Ayanna Howard always wanted to build the bionic woman.
Growing up in California, she was as obsessed with Battlestar Galactica as she was with Wonder Woman. Her plan was to become a doctor, but there was just one problem -- she hated biology.
With the help of summer programs and college extension courses in high school, Howard began to find her path to a career in robotics.
Today, the professor of bioengineering at Georgia Tech is not building the bionic woman, but through her company, Zyrobotics, she is using her research to help develop products that support the learning and development of children with different needs.
"I love to build stuff," said Howard. "I love having the ability to use my hands and my mind for something people see value in."
Initially, Howard had been on a different track at NASA. Her first project there was helping a satellite collect data. But as she worked with engineers, she began refining what she really wanted to do.
Arriving at Tech in 2005, Howard began working on ways to design technology that offered valuable learning while engaging children of various abilities.
With Zyrobotics, founded in 2013, she uses the research behind the technology to create affordably priced products for use by individuals and institution.
"My goal is to get something at an affordable cost," she said. "Can we design technology that costs as much as a toy or game even though the research behind it is worth much more?"

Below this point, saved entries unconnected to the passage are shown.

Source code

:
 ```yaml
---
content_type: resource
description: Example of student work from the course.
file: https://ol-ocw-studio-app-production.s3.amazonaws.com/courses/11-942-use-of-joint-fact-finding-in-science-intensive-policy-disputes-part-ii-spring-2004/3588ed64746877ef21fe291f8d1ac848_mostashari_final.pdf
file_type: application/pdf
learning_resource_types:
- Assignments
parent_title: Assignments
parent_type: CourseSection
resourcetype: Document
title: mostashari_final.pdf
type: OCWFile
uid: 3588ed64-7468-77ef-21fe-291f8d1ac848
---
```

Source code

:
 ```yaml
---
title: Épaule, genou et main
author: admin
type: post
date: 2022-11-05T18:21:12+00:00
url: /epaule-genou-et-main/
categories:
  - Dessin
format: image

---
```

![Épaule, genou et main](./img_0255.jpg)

The company now offers several products including TabAccess -- a bluetooth switch interface that allows anyone with motor limitations to use a tablet without touching the screen.
There is also STEM Storiez, a set of electronic books that utilize physical play to engage children in science, technology, engineering, and math.
Most recently, the company introduced The Zumo Learning System, a plush turtle/controller with a tablet, designed for children of all needs to learn STEM.
In her basement lab at Tech Square, there are a number of additional projects under development.
A retrofitted car that allows children with developmental delays to move around with assistance from a parent controlled app, sits near boxes of wires and adapters.
An exoskeleton that fits over the arm lets the user mimic movements of physical therapy exercises while playing a video game.
While most contact therapy robots are designed for adults, a robot playmate under development for Zyrobotics is designed to play video games with a child while also monitoring the child's performance.
If his or her performance levels drops, the robot, having measured factors such as eye gaze, response time or posture, begins asking questions to determine if the child is bored, tired or frustrated. Based on the responses, the robot will adjust the activity to re-engage the child.
Zyrobotics products -- which retail for about $250 -- are the work of a Howard and her team of researchers and engineers, clinicians and educators.
Though Howard had mostly worked to create products for children with disabilities such as cerebral palsy and autism -- it quickly became clear that children with typical needs could benefit from the products as well.
This fall, 25 schools across the country will conduct pilot tests with Zumo to evaluate how it could fit into the school curriculum and structure for inclusive classes as well as classes of only students with special needs.
For an engineer turned business owner, one of the biggest challenges for Howard has been finding a balance.
As a researcher, she is constantly designing new and better products. But at some point, you have to slow down and let the rest of the world catch up.
Her team encourages her to create, but also reminds her to focus on the products they have already introduced.
"It has been a very interesting experience," said Howard. "It has shown me what I really enjoy. I am a total engineer."